Антонина Фирсовна вконец размякла.

— Простите… Как вас звать-величать?

Капитан встряхнулся.

— Штабс-капитан Заступников Фёдор Пафнутьич!

Сергей Петрович возликовал.

— Присаживайтесь, расскажите, что ещё хорошего в мире, а то газеты к нам приходят, самое малое, через месяц!

Гость изобразил глубочайшее потрясение:

— У-у-у-у-у! Через месяц! В столице за месяц такое случиться успевает, что вам и за год во всём этом не разобраться…

Мадам Болотниковой стало стыдно.

— Выходит, вы и правда из столицы…

— А как же! Всеобязательнейше оттуда! Я там давно живу…


Подойдя к воротам и услышав голос капитана, Пётр Сергеевич затаился в приоградных кустах. Увидев его, гость определённо сменил бы фабулу рассказа. Антонина Фирсовна, меж тем, распорядилась:

— Афанасий! Ступай, скажи на кухне, что я велю принести ещё один прибор!

— Слушаюсь, матушка барыня!

— Сейчас будем чаёвничать по-царски, по-столичному! — воскликнула хозяйка дома. Казалось, она вот-вот облобызает гостя. Тот, судя по всему, был не против. Почесавшись и приосанившись, он изрёк:

— Вот, думал-думал и решил: навещу-ка я однополчан, живущих в непролазной глуши, а заодно и выведаю, не надо ли им чего. Как я уже сказал, в Санкт-Петербурге у меня большие связи, вплоть до Зимнего дворца! Вплоть до Смольного!

Афанасий, едва вернувшись с кухни с дополнительным прибором, вновь получил задание.

— Принеси фарфоровые чашки из буфета в гостиной, — приказала барыня.

Садовник, пригнув шею, повиновался.

Через несколько минут стол под яблоней украсился китайским разноцветьем, которое выгодней всего смотрится на белой скатерти.

Петру Сергеевичу, пропустившему ужин и порядком проголодавшемуся, всё же, больше хотелось спать, нежели есть. Потому и пошёл к себе — на второй этаж.


— Ну, расскажите нам что-нибудь интересненькое! — сказал Сергей Петрович.

Капитан изобразил умиление, близкое к восторгу.

— Как же вы охочи до чужих рассказов!

Затем он сделал грустное лицо.

— Но не в этом моя миссия, не об том моя забота, не об том…

— А об чём забота ваша? — почти одновременно выдохнули супруги.

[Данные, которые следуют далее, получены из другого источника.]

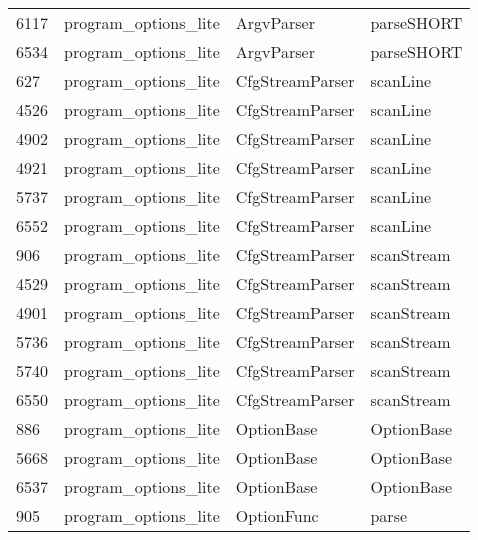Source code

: \begin{tabular}{llll}
6117 &  program\_options\_lite &                 ArgvParser &                                parseSHORT \\
6534 &  program\_options\_lite &                 ArgvParser &                                parseSHORT \\
627  &  program\_options\_lite &            CfgStreamParser &                                  scanLine \\
4526 &  program\_options\_lite &            CfgStreamParser &                                  scanLine \\
4902 &  program\_options\_lite &            CfgStreamParser &                                  scanLine \\
4921 &  program\_options\_lite &            CfgStreamParser &                                  scanLine \\
5737 &  program\_options\_lite &            CfgStreamParser &                                  scanLine \\
6552 &  program\_options\_lite &            CfgStreamParser &                                  scanLine \\
906  &  program\_options\_lite &            CfgStreamParser &                                scanStream \\
4529 &  program\_options\_lite &            CfgStreamParser &                                scanStream \\
4901 &  program\_options\_lite &            CfgStreamParser &                                scanStream \\
5736 &  program\_options\_lite &            CfgStreamParser &                                scanStream \\
5740 &  program\_options\_lite &            CfgStreamParser &                                scanStream \\
6550 &  program\_options\_lite &            CfgStreamParser &                                scanStream \\
886  &  program\_options\_lite &                 OptionBase &                                OptionBase \\
5668 &  program\_options\_lite &                 OptionBase &                                OptionBase \\
6537 &  program\_options\_lite &                 OptionBase &                                OptionBase \\
905  &  program\_options\_lite &                 OptionFunc &                                     parse \\

\end{tabular}
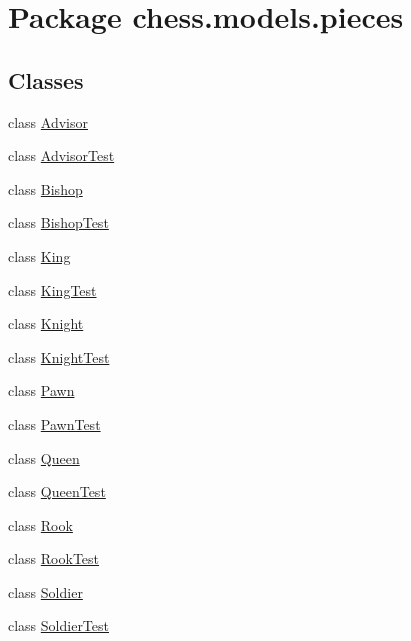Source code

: \hypertarget{namespacechess_1_1models_1_1pieces}{}\section{Package chess.\+models.\+pieces}
\label{namespacechess_1_1models_1_1pieces}
\subsection*{Classes}
\begin{DoxyCompactItemize}
\item 
class \mbox{\hyperlink{classchess_1_1models_1_1pieces_1_1_advisor}{Advisor}}
\item 
class \mbox{\hyperlink{classchess_1_1models_1_1pieces_1_1_advisor_test}{Advisor\+Test}}
\item 
class \mbox{\hyperlink{classchess_1_1models_1_1pieces_1_1_bishop}{Bishop}}
\item 
class \mbox{\hyperlink{classchess_1_1models_1_1pieces_1_1_bishop_test}{Bishop\+Test}}
\item 
class \mbox{\hyperlink{classchess_1_1models_1_1pieces_1_1_king}{King}}
\item 
class \mbox{\hyperlink{classchess_1_1models_1_1pieces_1_1_king_test}{King\+Test}}
\item 
class \mbox{\hyperlink{classchess_1_1models_1_1pieces_1_1_knight}{Knight}}
\item 
class \mbox{\hyperlink{classchess_1_1models_1_1pieces_1_1_knight_test}{Knight\+Test}}
\item 
class \mbox{\hyperlink{classchess_1_1models_1_1pieces_1_1_pawn}{Pawn}}
\item 
class \mbox{\hyperlink{classchess_1_1models_1_1pieces_1_1_pawn_test}{Pawn\+Test}}
\item 
class \mbox{\hyperlink{classchess_1_1models_1_1pieces_1_1_queen}{Queen}}
\item 
class \mbox{\hyperlink{classchess_1_1models_1_1pieces_1_1_queen_test}{Queen\+Test}}
\item 
class \mbox{\hyperlink{classchess_1_1models_1_1pieces_1_1_rook}{Rook}}
\item 
class \mbox{\hyperlink{classchess_1_1models_1_1pieces_1_1_rook_test}{Rook\+Test}}
\item 
class \mbox{\hyperlink{classchess_1_1models_1_1pieces_1_1_soldier}{Soldier}}
\item 
class \mbox{\hyperlink{classchess_1_1models_1_1pieces_1_1_soldier_test}{Soldier\+Test}}
\end{DoxyCompactItemize}
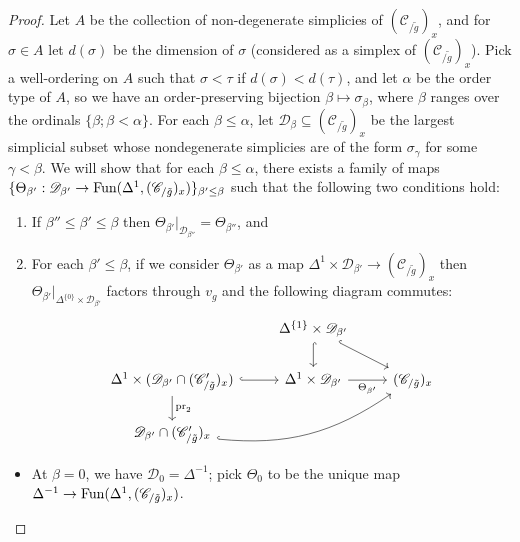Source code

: \documentclass{tac}
\newcommand{\s}[1]{\mathscr{#1}}
\newcommand{\tx}[1]{\textnormal{#1}}
\begin{document}
\begin{proof}
Let $A$ be the collection of non-degenerate simplicies of $(\s{C}_{/ \tilde{g}})_x$, and for $\sigma \in A$ let $d(\sigma )$ be the dimension of $\sigma$ (considered as a simplex of  $(\s{C}_{/ \tilde{g}})_x$).  Pick a well-ordering on $A$ such that $\sigma <\tau$ if $d(\sigma) < d(\tau)$, and let $\alpha$ be the order type of $A$, so we have an order-preserving bijection $\beta \mapsto \sigma_\beta$, where $\beta$ ranges over the ordinals $\{\beta ; \beta <\alpha \}$.  For each $\beta\leq \alpha$, let $\s{D}_\beta \subseteq (\s{C}_{/ \tilde{g}})_x$ be the largest simplicial subset whose nondegenerate simplicies are of the form $\sigma_{\gamma}$ for some $\gamma < \beta$.  We will show that for each $\beta \leq \alpha$, there exists a family of maps $\{ \Theta_{\beta'} : \s{D}_{\beta'} \to \tx{Fun}(\Delta^1 , (\s{C}_{/ \tilde{g}})_x) \}_{\beta' \leq \beta}$ such that the following two conditions hold: 
\begin{enumerate}
\item If $\beta'' \leq \beta' \leq \beta$ then $\Theta_{\beta'} |_{\s{D}_{\beta''}} = \Theta_{\beta''}$, and \item For each $\beta' \leq \beta$, if we consider $\Theta_{\beta'}$ as a map $\Delta^1 \times \s{D}_{\beta'} \to (\s{C}_{/\tilde{g}})_x$ then $\Theta_{\beta'} |_{\Delta^{\{0\}} \times \s{D}_{\beta'}}$ factors through $v_g$ and the following diagram commutes:
\begin{equation}\label{cohnultrianglepropdiag1} \begin{tikzcd} &  \Delta^{\{1\}} \times \s{D}_{\beta'} \arrow[hook]{d} \arrow[hook]{dr} & \\
\Delta^1 \times ( \s{D}_{\beta'} \cap (\s{C}_{/\tilde{g}}')_x) \arrow[hook]{r} \arrow[]{d}{\tx{pr}_2} & \Delta^1 \times \s{D}_{\beta'} \arrow[]{r}[swap]{\Theta_{\beta'}} & (\s{C}_{/\tilde{g}})_x \\
\s{D}_{\beta'} \cap (\s{C}_{/\tilde{g}}')_x \arrow[hook, bend right=20]{urr} & &
\end{tikzcd}\end{equation}
\end{enumerate}
\begin{itemize}%
\item 
At $\beta =0$, we have $\s{D}_0 = \Delta^{-1}$; pick $\Theta_0$ to be the unique map $\Delta^{-1} \to \tx{Fun}(\Delta^1 , (\s{C}_{/ \tilde{g}})_x)$.  


\end{itemize}
\end{proof}
\end{document}
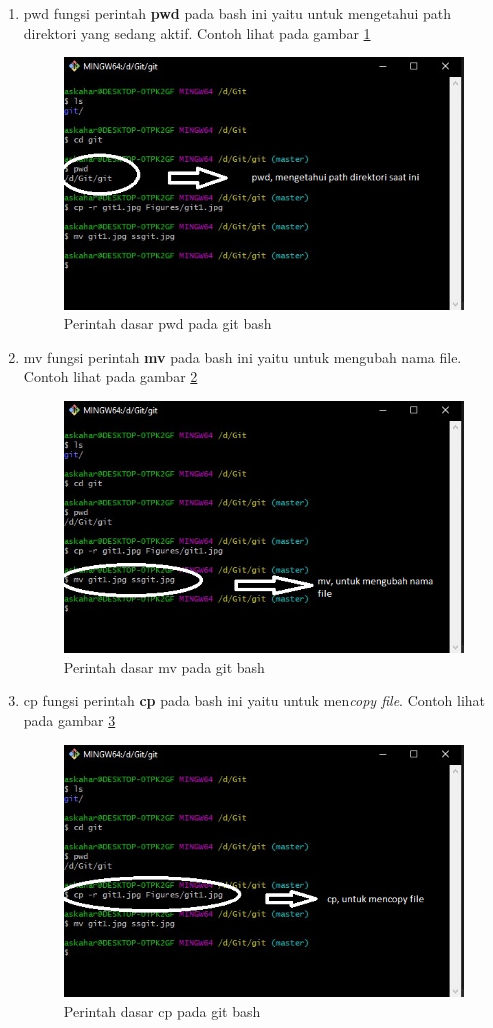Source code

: \begin{enumerate}
\item pwd 
	fungsi perintah \textbf{pwd} pada bash ini yaitu untuk mengetahui path direktori yang sedang aktif.
Contoh lihat pada gambar \ref{pwd}
\begin{figure}[!htbp]
\centerline{\includegraphics[width=.75\textwidth]{Figures/pwd.jpg}}
\caption{Perintah dasar pwd pada git bash}
\label{pwd}
\end{figure}

\item mv 
	fungsi perintah \textbf{mv} pada bash ini yaitu untuk mengubah nama file.
Contoh lihat pada gambar \ref{mv}
\begin{figure}[!htbp]
\centerline{\includegraphics[width=.75\textwidth]{Figures/mv.jpg}}
\caption{Perintah dasar mv pada git bash}
\label{mv}
\end{figure}

\item cp
	fungsi perintah \textbf{cp} pada bash ini yaitu untuk men\textit{copy file}.
Contoh lihat pada gambar \ref{cp}
\begin{figure}[!htbp]
\centerline{\includegraphics[width=.75\textwidth]{Figures/cp.jpg}}
\caption{Perintah dasar cp pada git bash}
\label{cp}
\end{figure}

\end{enumerate}

 
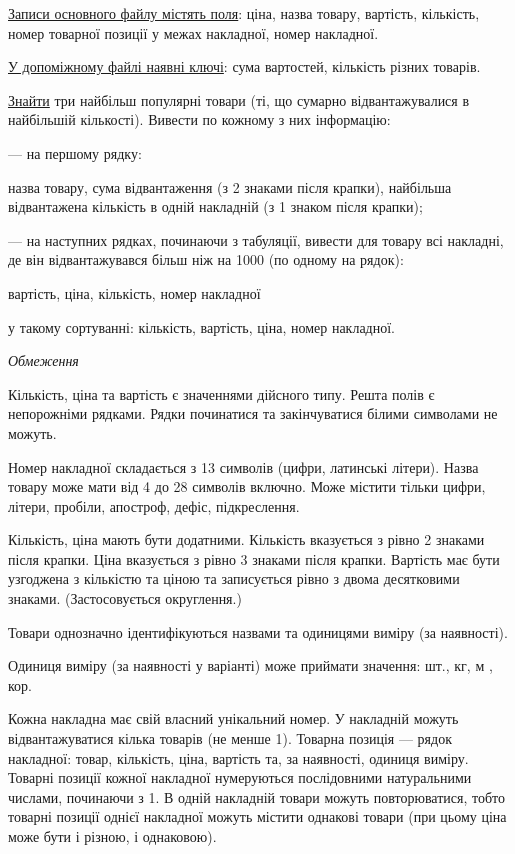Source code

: \documentclass[11pt, ukrainian]{article}
\begin{document}
\underline{Записи основного файлу містять поля}: ціна, назва товару, вартість, кількість, номер товарної позиції у межах накладної, номер накладної.

\underline{У допоміжному файлі наявні ключі}: сума вартостей, кількість різних товарів.

\underline{Знайти} три найбільш популярні товари (ті, що сумарно відвантажувалися в найбільшій кількості). Вивести по кожному з них інформацію:\par
{\noindent}--- на першому рядку:\par
назва товару, сума відвантаження (з 2 знаками після крапки), найбільша відвантажена кількість в одній накладній (з 1 знаком після крапки);

{\noindent}--- на наступних рядках, починаючи з табуляції, вивести для товару всі накладні, де він відвантажувався більш ніж на 1000 (по одному на рядок):\par
вартість, ціна, кількість, номер накладної

{\noindent}у такому сортуванні: кількість, вартість, ціна, номер накладної.


\bigskip\textit{Обмеження}

Кількість, ціна та вартість є значеннями дійсного типу.
Решта полів є непорожніми рядками.
Рядки починатися та закінчуватися білими символами не можуть.

Номер накладної складається з 13 символів (цифри, латинські літери).
Назва товару може мати від 4 до 28 символів включно.
Може містити тільки цифри, літери, пробіли, апостроф, дефіс, підкреслення.

Кількість, ціна мають бути додатними.
Кількість вказується з рівно 2 знаками після крапки.
Ціна вказується з рівно 3 знаками після крапки.
Вартість має бути узгоджена з кількістю та ціною та записується рівно з двома десятковими знаками.
(Застосовується округлення.)

Товари однозначно ідентифікуються назвами та одиницями виміру (за наявності).

Одиниця виміру (за наявності у варіанті) може приймати значення: шт., кг, м , кор.

Кожна накладна має свій власний унікальний номер.
У накладній можуть відвантажуватися кілька товарів (не менше 1).
Товарна позиція --- рядок накладної: товар, кількість, ціна, вартість та, за наявності, одиниця виміру.
Товарні позиції кожної накладної нумеруються послідовними натуральними числами, починаючи з 1.
В одній накладній товари можуть повторюватися, 
тобто товарні позиції однієї накладної можуть містити однакові товари 
(при цьому ціна може бути і різною, і однаковою).
\end{document}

— Неужели до сих пор не верите? О друзьях-товарищах пекусь, об однополчанах, которые живут куда бедней меня, однако, подвигов насовершали неизмеримо больше. Я разъезжаю по сёлам и весям, разыскиваю этих бедолаг. Не подскажете ли адресок-другой?

Сергей Петрович мигом напустил на себя серьёзный вид.

— Я и сам воевал, ордена имею, да только к категории бедолаг не отношусь… Не знаю, кого бы это вам из моих соседей-помещиков посоветовать… Кажись, некого…

Антонина Фирсовна решительно возразила:

— А Никита Баранов? А Порфирий Дятлов? Запамятовал?

Супруг досадливо поморщился.

— Об этих-то я помню! В тридцати-сорока верстах отсюда имеются места, где воинских героев пруд пруди! Но не все они, замечу, бедные… Есть среди них богатые помещики, много богаче меня…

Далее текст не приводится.